Al di qua del Pollino, la realtà per molti lavoratori calabresi è una battaglia quotidiana contro una precarietà che si trasforma in strumento di dominio. I padroni, in ogni settore, utilizzano il bisogno di lavoro come una clava per sottomettere, annichilire e privare di dignità chi ha poche alternative. Il silenzio e la paura diventano il pane quotidiano, alimentati dalla complicità di molti che, pur vedendo lo sfruttamento, restano a guardare.
L’inchiesta “Ergon,” condotta dalla Guardia di Finanza, ha portato alla luce l’ennesimo caso di sfruttamento sistematico. Paolo Paoletti, imprenditore alla guida di una catena di supermercati nella zona jonica, avrebbe creato un’organizzazione che sfrutta la vulnerabilità economica dei lavoratori, approfittando di un territorio segnato da un alto tasso di disoccupazione e dalla mancanza di opportunità. Il risultato? Dipendenti ridotti a “sudditi” senza diritti, costretti a restituire parte del salario e a lavorare in condizioni degradanti, il tutto sotto una sorveglianza invasiva per garantire il controllo assoluto.

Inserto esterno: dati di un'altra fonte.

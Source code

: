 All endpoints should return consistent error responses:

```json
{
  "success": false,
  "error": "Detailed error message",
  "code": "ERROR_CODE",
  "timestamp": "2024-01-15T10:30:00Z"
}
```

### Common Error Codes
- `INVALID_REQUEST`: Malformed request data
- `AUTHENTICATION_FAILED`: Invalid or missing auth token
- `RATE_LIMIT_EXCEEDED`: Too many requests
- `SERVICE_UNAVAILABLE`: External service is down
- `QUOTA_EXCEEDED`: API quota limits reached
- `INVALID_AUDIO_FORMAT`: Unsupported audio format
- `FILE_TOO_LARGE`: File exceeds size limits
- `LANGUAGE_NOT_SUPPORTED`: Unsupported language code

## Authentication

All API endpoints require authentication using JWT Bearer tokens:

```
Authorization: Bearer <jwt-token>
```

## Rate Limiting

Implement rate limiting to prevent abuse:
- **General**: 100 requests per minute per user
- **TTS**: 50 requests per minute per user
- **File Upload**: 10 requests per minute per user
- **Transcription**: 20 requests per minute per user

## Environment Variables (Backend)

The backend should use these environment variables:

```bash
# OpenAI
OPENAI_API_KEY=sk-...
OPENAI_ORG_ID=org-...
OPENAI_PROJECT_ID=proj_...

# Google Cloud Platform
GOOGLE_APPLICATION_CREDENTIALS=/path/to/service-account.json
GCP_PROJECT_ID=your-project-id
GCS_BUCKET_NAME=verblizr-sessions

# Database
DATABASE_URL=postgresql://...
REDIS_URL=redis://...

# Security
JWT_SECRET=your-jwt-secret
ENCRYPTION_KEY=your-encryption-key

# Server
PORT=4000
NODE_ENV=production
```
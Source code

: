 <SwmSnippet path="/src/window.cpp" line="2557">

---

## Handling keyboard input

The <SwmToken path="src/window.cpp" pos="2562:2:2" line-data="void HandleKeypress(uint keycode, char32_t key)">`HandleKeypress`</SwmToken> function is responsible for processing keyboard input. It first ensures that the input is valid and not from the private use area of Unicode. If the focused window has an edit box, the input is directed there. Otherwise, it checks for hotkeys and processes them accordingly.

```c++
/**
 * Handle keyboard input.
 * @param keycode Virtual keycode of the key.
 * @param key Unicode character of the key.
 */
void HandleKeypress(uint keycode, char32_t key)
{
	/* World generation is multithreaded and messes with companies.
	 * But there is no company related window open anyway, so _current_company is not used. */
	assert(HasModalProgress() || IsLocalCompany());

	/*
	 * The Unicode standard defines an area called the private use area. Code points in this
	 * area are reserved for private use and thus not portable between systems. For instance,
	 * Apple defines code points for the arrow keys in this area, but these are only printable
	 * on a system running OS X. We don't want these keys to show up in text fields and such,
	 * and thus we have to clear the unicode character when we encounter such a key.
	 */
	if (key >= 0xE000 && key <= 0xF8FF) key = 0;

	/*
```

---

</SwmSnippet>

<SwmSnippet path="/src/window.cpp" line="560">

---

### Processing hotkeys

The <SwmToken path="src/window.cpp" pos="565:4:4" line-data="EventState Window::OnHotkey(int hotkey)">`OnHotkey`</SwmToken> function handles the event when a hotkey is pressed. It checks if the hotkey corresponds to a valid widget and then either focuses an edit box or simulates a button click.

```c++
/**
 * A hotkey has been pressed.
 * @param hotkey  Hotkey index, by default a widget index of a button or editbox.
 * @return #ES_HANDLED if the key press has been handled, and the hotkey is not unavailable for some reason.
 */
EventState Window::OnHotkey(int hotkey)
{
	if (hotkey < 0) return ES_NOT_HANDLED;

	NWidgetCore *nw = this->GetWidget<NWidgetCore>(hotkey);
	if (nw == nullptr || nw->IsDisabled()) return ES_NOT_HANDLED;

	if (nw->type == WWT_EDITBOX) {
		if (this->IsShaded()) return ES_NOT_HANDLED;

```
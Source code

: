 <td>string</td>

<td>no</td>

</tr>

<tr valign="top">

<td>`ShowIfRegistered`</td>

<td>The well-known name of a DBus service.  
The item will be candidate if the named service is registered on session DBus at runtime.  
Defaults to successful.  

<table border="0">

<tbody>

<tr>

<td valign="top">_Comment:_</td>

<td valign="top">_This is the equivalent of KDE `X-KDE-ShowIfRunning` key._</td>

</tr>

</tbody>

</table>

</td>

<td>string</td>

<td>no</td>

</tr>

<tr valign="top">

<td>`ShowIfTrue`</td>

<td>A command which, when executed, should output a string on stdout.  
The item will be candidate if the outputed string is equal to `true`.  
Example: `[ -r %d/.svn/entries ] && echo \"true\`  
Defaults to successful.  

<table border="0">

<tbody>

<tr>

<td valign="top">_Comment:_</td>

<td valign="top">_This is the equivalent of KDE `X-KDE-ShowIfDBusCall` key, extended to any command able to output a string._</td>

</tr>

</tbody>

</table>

In Calabria, per molti, lavorare onestamente è un lusso; alzare la testa e ribellarsi è un privilegio riservato a pochi. Ribellarsi, infatti, significa spesso ritrovarsi soli, abbandonati a lottare contro un sistema che lascia poche vie d’uscita.
Le strade sono limitate: subire in silenzio, andarsene altrove o, per i più fortunati, trovare una raccomandazione. C’è anche un’altra via, però, ed è quella di chi sceglie la disonestà, il compromesso, la bugia. Queste persone, prive di scrupoli, vedono nei lavoratori strumenti per mantenere le proprie rendite di posizione e privilegi, applicando senza rimorso la regola “vita mea, mors tua.”
Se questa regola è il caposaldo di alcuni padroni al di qua del Pollino e i suoi effetti ci indignano, senza però sorprenderci mai, perché ormai conosciamo la condizione del lavoro in Calabria, cosa dovremmo provare quando scopriamo che anche il segretario confederale della CGIL Area Vasta Centro, di nome Enzo Scalese, e non Paolo Paoletti, ha fatto di questa regola il suo costrutto di vita? Come potrebbero i lavoratori fidarsi di chi, all’interno dell’organizzazione sindacale, si comporta nello stesso modo, senza clamore mediatico, nascondendo i più meschini atteggiamenti con l’aiuto di devoti compagni a lui sodali?
L’inchiesta descrive un sistema in cui il controllo e la paura sono strumenti potenti. I dipendenti dei supermercati del Gruppo Paoletti erano costretti a straordinari massacranti, senza diritti e con pause ridotte al minimo. La precarietà lavorativa diventa così una leva per schiacciare ogni tentativo di ribellione, trasformando il lavoro in una trappola che intrappola i più deboli e alimenta un ciclo di sfruttamento senza fine.
In questo contesto, il vero nemico non è solo il singolo imprenditore che abusa del proprio potere, ma un sistema che tollera e alimenta questo tipo di pratiche. In Calabria, la speranza di vivere del proprio lavoro, con dignità e senza ricatti, appare sempre più come un’utopia. E finché la regola sarà quella del “vita mea, mors tua,” le possibilità di cambiamento resteranno un miraggio, riservato a pochi privilegiati o a chi è disposto a scendere a compromessi con la propria coscienza. E questo riguarda sia i tanti Paoletti che i tanti Scalese.
Come diceva San Giovanni della Croce: “Alla sera della vita, saremo giudicati sull’amore.” Forse è questo il metro con cui dovremmo valutare le nostre azioni e le scelte che facciamo, per ricordare che ogni uomo ha il diritto di vivere e lavorare con dignità, senza paura.